===== Excerpted data
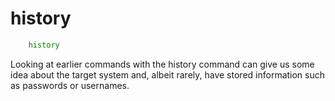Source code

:# history

```bash
    history
```

Looking at earlier commands with the history command can give us some idea about the target system and, albeit rarely, have stored information such as passwords or usernames.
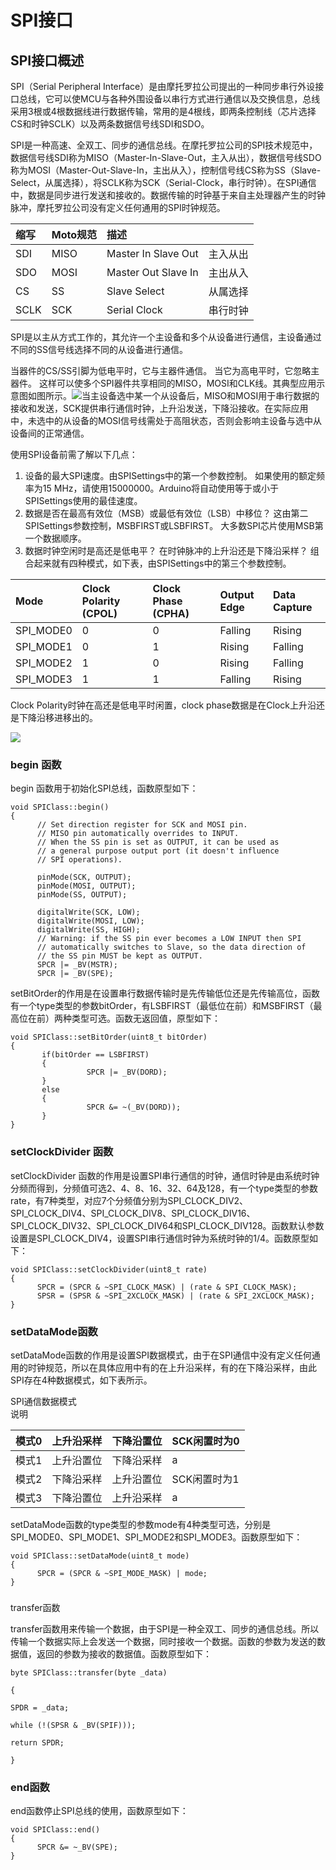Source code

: # SPI接口

## SPI接口概述

SPI（Serial Peripheral Interface）是由摩托罗拉公司提出的一种同步串行外设接口总线，它可以使MCU与各种外围设备以串行方式进行通信以及交换信息，总线采用3根或4根数据线进行数据传输，常用的是4根线，即两条控制线（芯片选择CS和时钟SCLK）以及两条数据信号线SDI和SDO。

SPI是一种高速、全双工、同步的通信总线。在摩托罗拉公司的SPI技术规范中，数据信号线SDI称为MISO（Master-In-Slave-Out，主入从出），数据信号线SDO称为MOSI（Master-Out-Slave-In，主出从入），控制信号线CS称为SS（Slave-Select，从属选择），将SCLK称为SCK（Serial-Clock，串行时钟）。在SPI通信中，数据是同步进行发送和接收的。数据传输的时钟基于来自主处理器产生的时钟脉冲，摩托罗拉公司没有定义任何通用的SPI时钟规范。

| 缩写 | Moto规范 | 描述 |  |
| :--- | :--- | :--- | :--- |
| SDI | MISO | Master In Slave Out | 主入从出 |
| SDO | MOSI | Master Out Slave In | 主出从入 |
| CS | SS | Slave Select | 从属选择 |
| SCLK | SCK | Serial Clock | 串行时钟 |

SPI是以主从方式工作的，其允许一个主设备和多个从设备进行通信，主设备通过不同的SS信号线选择不同的从设备进行通信。

当器件的CS/SS引脚为低电平时，它与主器件通信。 当它为高电平时，它忽略主器件。 这样可以使多个SPI器件共享相同的MISO，MOSI和CLK线。其典型应用示意图如图所示。![](/assets/spi-connections.png)当主设备选中某一个从设备后，MISO和MOSI用于串行数据的接收和发送，SCK提供串行通信时钟，上升沿发送，下降沿接收。在实际应用中，未选中的从设备的MOSI信号线需处于高阻状态，否则会影响主设备与选中从设备间的正常通信。

使用SPI设备前需了解以下几点：

1. 设备的最大SPI速度。由SPISettings中的第一个参数控制。 如果使用的额定频率为15 MHz，请使用15000000。Arduino将自动使用等于或小于SPISettings使用的最佳速度。 
2. 数据是否在最高有效位（MSB）或最低有效位（LSB）中移位？ 这由第二SPISettings参数控制，MSBFIRST或LSBFIRST。 大多数SPI芯片使用MSB第一个数据顺序。
3. 数据时钟空闲时是高还是低电平？ 在时钟脉冲的上升沿还是下降沿采样？ 组合起来就有四种模式，如下表，由SPISettings中的第三个参数控制。

| **Mode** | **Clock Polarity \(CPOL\)** | **Clock Phase \(CPHA\)** | **Output Edge** | **Data Capture** |
| :--- | :--- | :--- | :--- | :--- |
| SPI\_MODE0 | 0 | 0 | Falling | Rising |
| SPI\_MODE1 | 0 | 1 | Rising | Falling |
| SPI\_MODE2 | 1 | 0 | Rising | Falling |
| SPI\_MODE3 | 1 | 1 | Falling | Rising |

Clock Polarity时钟在高还是低电平时闲置，clock phase数据是在Clock上升沿还是下降沿移进移出的。

![](/assets/max6675data.png)

### begin 函数

begin 函数用于初始化SPI总线，函数原型如下：

```
void SPIClass::begin()
{
      // Set direction register for SCK and MOSI pin.
      // MISO pin automatically overrides to INPUT.
      // When the SS pin is set as OUTPUT, it can be used as
      // a general purpose output port (it doesn't influence
      // SPI operations).

      pinMode(SCK, OUTPUT);
      pinMode(MOSI, OUTPUT);
      pinMode(SS, OUTPUT);

      digitalWrite(SCK, LOW);
      digitalWrite(MOSI, LOW);
      digitalWrite(SS, HIGH);
      // Warning: if the SS pin ever becomes a LOW INPUT then SPI
      // automatically switches to Slave, so the data direction of
      // the SS pin MUST be kept as OUTPUT.
      SPCR |= _BV(MSTR);
      SPCR |= _BV(SPE);
```

setBitOrder的作用是在设置串行数据传输时是先传输低位还是先传输高位，函数有一个type类型的参数bitOrder，有LSBFIRST（最低位在前）和MSBFIRST（最高位在前）两种类型可选。函数无返回值，原型如下：

```
void SPIClass::setBitOrder(uint8_t bitOrder)
{
       if(bitOrder == LSBFIRST)
       {
                 SPCR |= _BV(DORD);
       }
       else
       {
                 SPCR &= ~(_BV(DORD));
       }
}
```

### setClockDivider 函数

setClockDivider 函数的作用是设置SPI串行通信的时钟，通信时钟是由系统时钟分频而得到，分频值可选2、4、8、16、32、64及128，有一个type类型的参数rate，有7种类型，对应7个分频值分别为SPI\_CLOCK\_DIV2、SPI\_CLOCK\_DIV4、SPI\_CLOCK\_DIV8、SPI\_CLOCK\_DIV16、SPI\_CLOCK\_DIV32、SPI\_CLOCK\_DIV64和SPI\_CLOCK\_DIV128。函数默认参数设置是SPI\_CLOCK\_DIV4，设置SPI串行通信时钟为系统时钟的1/4。函数原型如下：

```
void SPIClass::setClockDivider(uint8_t rate)
{
      SPCR = (SPCR & ~SPI_CLOCK_MASK) | (rate & SPI_CLOCK_MASK);
      SPSR = (SPSR & ~SPI_2XCLOCK_MASK) | (rate & SPI_2XCLOCK_MASK);
}
```

### setDataMode函数

setDataMode函数的作用是设置SPI数据模式，由于在SPI通信中没有定义任何通用的时钟规范，所以在具体应用中有的在上升沿采样，有的在下降沿采样，由此SPI存在4种数据模式，如下表所示。

SPI通信数据模式  
说明

| 模式0 | 上升沿采样 | 下降沿置位 | SCK闲置时为0 |
| :--- | :--- | :--- | :--- |
| 模式1 | 上升沿置位 | 下降沿采样 | a |
| 模式2 | 下降沿采样 | 上升沿置位 | SCK闲置时为1 |
| 模式3 | 下降沿置位 | 上升沿采样 | a |

setDataMode函数的type类型的参数mode有4种类型可选，分别是SPI\_MODE0、SPI\_MODE1、SPI\_MODE2和SPI\_MODE3。函数原型如下：

```
void SPIClass::setDataMode(uint8_t mode)
{
      SPCR = (SPCR & ~SPI_MODE_MASK) | mode;
}
```

### 

transfer函数

transfer函数用来传输一个数据，由于SPI是一种全双工、同步的通信总线。所以传输一个数据实际上会发送一个数据，同时接收一个数据。函数的参数为发送的数据值，返回的参数为接收的数据值。函数原型如下：

```
byte SPIClass::transfer(byte _data)

{

SPDR = _data;

while (!(SPSR & _BV(SPIF)));

return SPDR;

}
```

### end函数

end函数停止SPI总线的使用，函数原型如下：

```
void SPIClass::end()
{
      SPCR &= ~_BV(SPE);
}
```



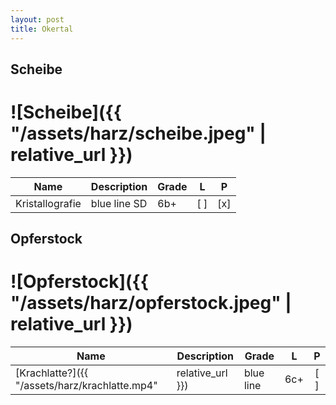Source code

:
 ```yaml
---
layout: post
title: Okertal
---
```



Scheibe
--------------
# ![Scheibe]({{ "/assets/harz/scheibe.jpeg" | relative_url }})

Name    | Description                           | Grade | L | P
------- | ------------------------------------- | ----- |:-:|:-:
Kristallografie | blue line SD | 6b+ | [ ] | [x]


Opferstock
--------------
# ![Opferstock]({{ "/assets/harz/opferstock.jpeg" | relative_url }})

Name    | Description                           | Grade | L | P
------- | ------------------------------------- | ----- |:-:|:-:
[Krachlatte?]({{ "/assets/harz/krachlatte.mp4" | relative_url }}) | blue line  | 6c+ | [ ] | [x]
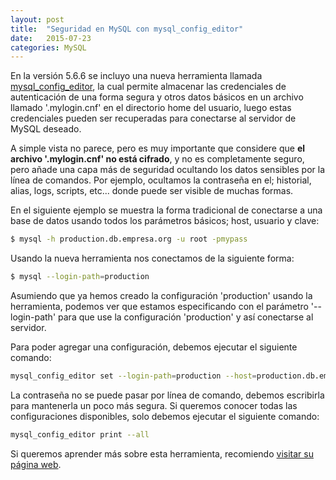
 ```yaml
---
layout: post
title:  "Seguridad en MySQL con mysql_config_editor"
date:   2015-07-23
categories: MySQL
---
```


En la versión 5.6.6 se incluyo una nueva herramienta llamada [mysql_config_editor][1], la cual permite almacenar las credenciales de autenticación de una forma segura y otros datos básicos en un archivo llamado '.mylogin.cnf' en el directorio home del usuario, luego estas credenciales pueden ser recuperadas para conectarse al servidor de MySQL deseado.

A simple vista no parece, pero es muy importante que considere que **el archivo '.mylogin.cnf' no está cifrado**, y no es completamente seguro, pero añade una capa más de seguridad ocultando los datos sensibles por la línea de comandos. Por ejemplo, ocultamos la contraseña en el; historial, alias, logs, scripts, etc... donde puede ser visible de muchas formas.

En el siguiente ejemplo se muestra la forma tradicional de conectarse a una base de datos usando todos los parámetros básicos; host, usuario y clave:

```bash
$ mysql -h production.db.empresa.org -u root -pmypass
```

Usando la nueva herramienta nos conectamos de la siguiente forma:

```bash
$ mysql --login-path=production
```

Asumiendo que ya hemos creado la configuración 'production' usando la herramienta, podemos ver que estamos especificando con el parámetro '--login-path' para que use la configuración 'production' y así conectarse al servidor.

Para poder agregar una configuración, debemos ejecutar el siguiente comando:

```bash
mysql_config_editor set --login-path=production --host=production.db.empresa.org --user=root -p
```

La contraseña no se puede pasar por línea de comando, debemos escribirla para mantenerla un poco más segura. Si queremos conocer todas las configuraciones disponibles, solo debemos ejecutar el siguiente comando:

```bash
mysql_config_editor print --all
```

Si queremos aprender más sobre esta herramienta, recomiendo [visitar su página web][1].

[1]: http://dev.mysql.com/doc/refman/5.6/en/mysql-config-editor.html
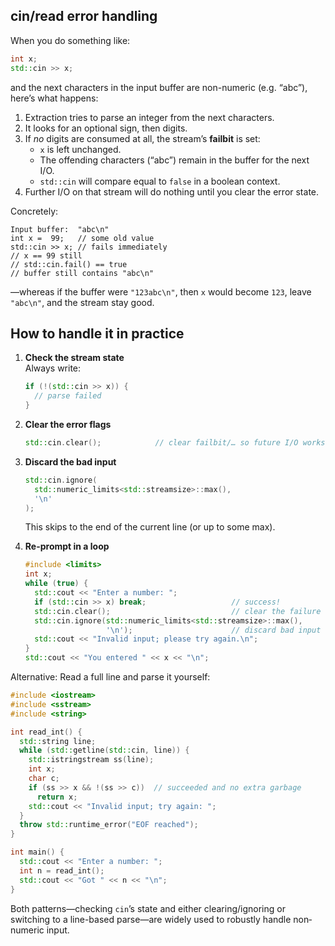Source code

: 
## cin/read error handling

When you do something like:

```cpp
int x;
std::cin >> x;
```

and the next characters in the input buffer are non-numeric (e.g. “abc”), here’s what happens:

1. Extraction tries to parse an integer from the next characters.  
2. It looks for an optional sign, then digits.  
3. If *no* digits are consumed at all, the stream’s **failbit** is set:  
   - `x` is left unchanged.  
   - The offending characters (“abc”) remain in the buffer for the next I/O.  
   - `std::cin` will compare equal to `false` in a boolean context.  
4. Further I/O on that stream will do nothing until you clear the error state.

Concretely:

```text
Input buffer:  "abc\n"
int x =  99;   // some old value
std::cin >> x; // fails immediately
// x == 99 still
// std::cin.fail() == true
// buffer still contains "abc\n"
```

—whereas if the buffer were `"123abc\n"`, then `x` would become `123`, leave `"abc\n"`, and the stream stay good.

How to handle it in practice
---------------------------

1. **Check the stream state**  
   Always write:
   ```cpp
   if (!(std::cin >> x)) {
     // parse failed
   }
   ```
2. **Clear the error flags**  
   ```cpp
   std::cin.clear();            // clear failbit/… so future I/O works
   ```
3. **Discard the bad input**  
   ```cpp
   std::cin.ignore(
     std::numeric_limits<std::streamsize>::max(), 
     '\n'
   );
   ```
   This skips to the end of the current line (or up to some max).

4. **Re-prompt in a loop**  
   ```cpp
   #include <limits>
   int x;
   while (true) {
     std::cout << "Enter a number: ";
     if (std::cin >> x) break;                   // success!
     std::cin.clear();                           // clear the failure
     std::cin.ignore(std::numeric_limits<std::streamsize>::max(),
                     '\n');                      // discard bad input
     std::cout << "Invalid input; please try again.\n";
   }
   std::cout << "You entered " << x << "\n";
   ```

Alternative: Read a full line and parse it yourself:

```cpp
#include <iostream>
#include <sstream>
#include <string>

int read_int() {
  std::string line;
  while (std::getline(std::cin, line)) {
    std::istringstream ss(line);
    int x;
    char c;
    if (ss >> x && !(ss >> c))  // succeeded and no extra garbage
      return x;
    std::cout << "Invalid input; try again: ";
  }
  throw std::runtime_error("EOF reached");
}

int main() {
  std::cout << "Enter a number: ";
  int n = read_int();
  std::cout << "Got " << n << "\n";
}
```

Both patterns—checking `cin`’s state and either clearing/ignoring or switching to a line-based parse—are widely used to robustly handle non‐numeric input.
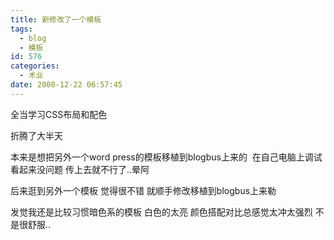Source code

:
 ```yaml
---
title: 新修改了一个模板
tags:
  - blog
  - 模板
id: 576
categories:
  - 术业
date: 2008-12-22 06:57:45
---
```


全当学习CSS布局和配色 

折腾了大半天&nbsp; 

本来是想把另外一个word press的模板移植到blogbus上来的&nbsp; 在自己电脑上调试看起来没问题 传上去就不行了..晕阿

后来逛到另外一个模板 觉得很不错 就顺手修改移植到blogbus上来勒

发觉我还是比较习惯暗色系的模板 白色的太亮 颜色搭配对比总感觉太冲太强烈 不是很舒服.. 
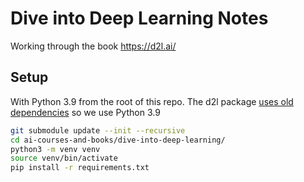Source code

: # Dive into Deep Learning Notes

Working through the book https://d2l.ai/

## Setup

With Python 3.9 from the root of this repo. The d2l package [uses old dependencies](https://d2l.ai/chapter_installation/index.html) so we use Python 3.9

```bash
git submodule update --init --recursive
cd ai-courses-and-books/dive-into-deep-learning/
python3 -m venv venv
source venv/bin/activate
pip install -r requirements.txt
```
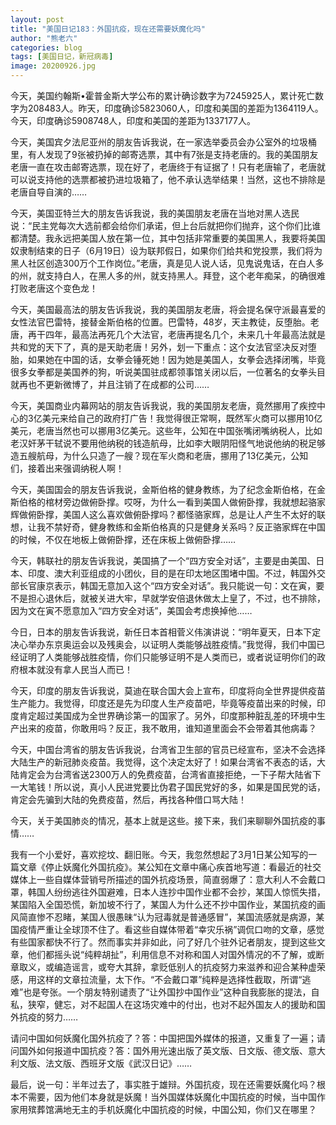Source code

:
 ```yaml
---
layout: post
title: "美国日记183：外国抗疫，现在还需要妖魔化吗"
author: "熊老六"
categories: blog
tags: [美国日记，新冠病毒]
image: 20200926.jpg
---
```

​​​​今天，美国约翰斯•霍普金斯大学公布的累计确诊数字为7245925人，累计死亡数字为208483人。昨天，印度确诊5823060人，印度和美国的差距为1364119人。今天，印度确诊5908748人，印度和美国的差距为1337177人。

今天，美国宾夕法尼亚州的朋友告诉我说，在一家选举委员会办公室外的垃圾桶里，有人发现了9张被扔掉的邮寄选票，其中有7张是支持老唐的。我的美国朋友老唐一直在攻击邮寄选票，现在好了，老唐终于有证据了！只有老唐输了，老唐就可以说支持他的选票都被扔进垃圾箱了，他不承认选举结果！当然，这也不排除是老唐自导自演的……

今天，美国亚特兰大的朋友告诉我说，我的美国朋友老唐在当地对黑人选民说：“民主党每次大选前都会给你们承诺，但上台后就把你们抛弃，这个你们比谁都清楚。我永远把美国人放在第一位，其中包括非常重要的美国黑人，我要将美国奴隶制结束的日子（6月19日）设为联邦假日，如果你们给共和党投票，我们将为黑人社区创造300万个工作岗位。”老唐，真是见人说人话，见鬼说鬼话，在白人多的州，就支持白人，在黑人多的州，就支持黑人。拜登，这个老年痴呆，的确很难打败老唐这个变色龙！

今天，美国最高法的朋友告诉我说，我的美国朋友老唐，将会提名保守派最喜爱的女性法官巴雷特，接替金斯伯格的位置。巴雷特，48岁，天主教徒，反堕胎。老唐，再干四年，最高法再死几个大法官，老唐再提名几个，未来几十年最高法就是共和党的天下了，真的是天助老唐！另外，划一下重点：这个女法官坚决反对堕胎，如果她在中国的话，女拳会锤死她！因为她是美国人，女拳会选择闭嘴，毕竟很多女拳都是美国养的狗，听说美国驻成都领事馆关闭以后，一位著名的女拳头目就再也不更新微博了，并且注销了在成都的公司……

今天，美国商业内幕网站的朋友告诉我说，我的美国朋友老唐，竟然挪用了疾控中心的3亿美元来给自己的政府打广告！我觉得很正常啊，既然军火商可以挪用10亿美元，老唐当然也可以挪用3亿美元。这些年，公知在中国张嘴闭嘴纳税人，比如老汉奸茅干轼说不要用他纳税的钱造航母，比如李大眼阴阳怪气地说他纳的税足够造五艘航母，为什么只造了一艘？现在军火商和老唐，挪用了13亿美元，公知们，接着出来强调纳税人啊！

今天，美国国会的朋友告诉我说，金斯伯格的健身教练，为了纪念金斯伯格，在金斯伯格的棺材旁边做俯卧撑。哎呀，为什么一看到美国人做俯卧撑，我就想起骆家辉做俯卧撑，美国人这么喜欢做俯卧撑吗？都怪骆家辉，总是让人产生不太好的联想，让我不禁好奇，健身教练和金斯伯格真的只是健身关系吗？反正骆家辉在中国的时候，不仅在地板上做俯卧撑，还在床板上做俯卧撑……

今天，韩联社的朋友告诉我说，美国搞了一个“四方安全对话”，主要是由美国、日本、印度、澳大利亚组成的小团伙，目的是在印太地区围堵中国。不过，韩国外交部长官康京表示，韩国无意加入这个“四方安全对话”。我只能说一句：文在寅，要不是担心退休后，就被关进大牢，早就学安倍退休做太上皇了，不过，也不排除，因为文在寅不愿意加入“四方安全对话”，美国会考虑换掉他……

今日，日本的朋友告诉我说，新任日本首相菅义伟演讲说：“明年夏天，日本下定决心举办东京奥运会以及残奥会，以证明人类能够战胜疫情。”我觉得，我们中国已经证明了人类能够战胜疫情，你们只能够证明不是人类而已，或者说证明你们的政府根本就没有拿人民当人而已！

今天，印度的朋友告诉我说，莫迪在联合国大会上宣布，印度将向全世界提供疫苗生产能力。我觉得，印度还是先为印度人生产疫苗吧，毕竟等疫苗出来的时候，印度肯定超过美国成为全世界确诊第一的国家了。另外，印度那种脏乱差的环境中生产出来的疫苗，你敢用吗？反正，我不敢用，谁知道里面会不会带着其他病毒？

今天，中国台湾省的朋友告诉我说，台湾省卫生部的官员已经宣布，坚决不会选择大陆生产的新冠肺炎疫苗。我觉得，这个决定太好了！如果台湾省不表态的话，大陆肯定会为台湾省送2300万人的免费疫苗，台湾省直接拒绝，一下子帮大陆省下一大笔钱！所以说，真小人民进党要比伪君子国民党好的多，如果是国民党的话，肯定会先骗到大陆的免费疫苗，然后，再找各种借口骂大陆！

今天，关于美国肺炎的情况，基本上就是这些。接下来，我们来聊聊外国抗疫的事情……

我有一个小爱好，喜欢挖坟、翻旧账。今天，我忽然想起了3月1日某公知写的一篇文章《停止妖魔化外国抗疫》。某公知在文章中痛心疾首地写道：看最近的社交媒体上一些自媒体营销号所描述的国外抗疫场景，简直弱爆了：意大利人不会戴口罩，韩国人纷纷逃往外国避难，日本人连抄中国作业都不会抄，某国人惊慌失措，某国陷入全国恐慌，新加坡不行了，某国人为什么还不抄中国作业，某国抗疫的画风简直惨不忍睹，某国人很愚昧“认为冠毒就是普通感冒”，某国流感就是病源，某国疫情严重让全球顶不住了。看这些自媒体带着“幸灾乐祸”调侃口吻的文章，感觉有些国家都快不行了。然而事实并非如此，问了好几个驻外记者朋友，提到这些文章，他们都摇头说“纯粹胡扯”，利用信息不对称和国人对国外情况的不了解，或断章取义，或编造谣言，或夸大其辞，拿贬低别人的抗疫努力来滋养和迎合某种虚荣感，用这样的文章拉流量，太下作。“不会戴口罩”纯粹是选择性截取，所谓“逃难”也是夸张。一个朋友特别谴责了“让外国抄中国作业”这种自我膨胀的提法，自私，狭窄，健忘，对不起国人在这场灾难中的付出，也对不起外国友人的援助和国外抗疫的努力……

请问中国如何妖魔化国外抗疫了？答：中国把国外媒体的报道，又重复了一遍；请问国外如何报道中国抗疫？答：国外用光速出版了英文版、日文版、德文版、意大利文版、法文版、西班牙文版《武汉日记》……

最后，说一句：半年过去了，事实胜于雄辩。外国抗疫，现在还需要妖魔化吗？根本不需要，因为他们本身就是妖魔！当外国媒体妖魔化中国抗疫的时候，当中国作家用殡葬馆满地无主的手机妖魔化中国抗疫的时候，中国公知，你们又在哪里？​​​​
==========
**Work order:** For each line above that includes "from", make a copy.

**Written answer:**
1. Extraction tries to parse an integer from the next characters.  
With Python 3.9 from the root of this repo. The d2l package [uses old dependencies](https://d2l.ai/chapter_installation/index.html) so we use Python 3.9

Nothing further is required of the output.